<<<<
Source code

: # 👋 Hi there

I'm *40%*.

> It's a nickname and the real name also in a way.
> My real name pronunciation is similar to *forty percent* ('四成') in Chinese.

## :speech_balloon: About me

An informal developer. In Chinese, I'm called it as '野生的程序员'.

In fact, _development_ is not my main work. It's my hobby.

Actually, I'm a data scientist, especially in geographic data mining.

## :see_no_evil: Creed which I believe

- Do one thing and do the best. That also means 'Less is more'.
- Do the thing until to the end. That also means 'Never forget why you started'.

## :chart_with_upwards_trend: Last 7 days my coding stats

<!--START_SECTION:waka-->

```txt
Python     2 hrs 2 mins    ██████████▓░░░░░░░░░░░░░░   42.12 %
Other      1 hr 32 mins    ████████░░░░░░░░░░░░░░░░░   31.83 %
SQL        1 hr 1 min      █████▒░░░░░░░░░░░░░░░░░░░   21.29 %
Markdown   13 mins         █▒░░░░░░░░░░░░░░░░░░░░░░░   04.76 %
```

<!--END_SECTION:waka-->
>>>>
** Exercise brief **
Keep only those lines of the records that hold "Chinese", and return them.

** Result below **
> My real name pronunciation is similar to *forty percent* ('四成') in Chinese.
An informal developer. In Chinese, I'm called it as '野生的程序员'.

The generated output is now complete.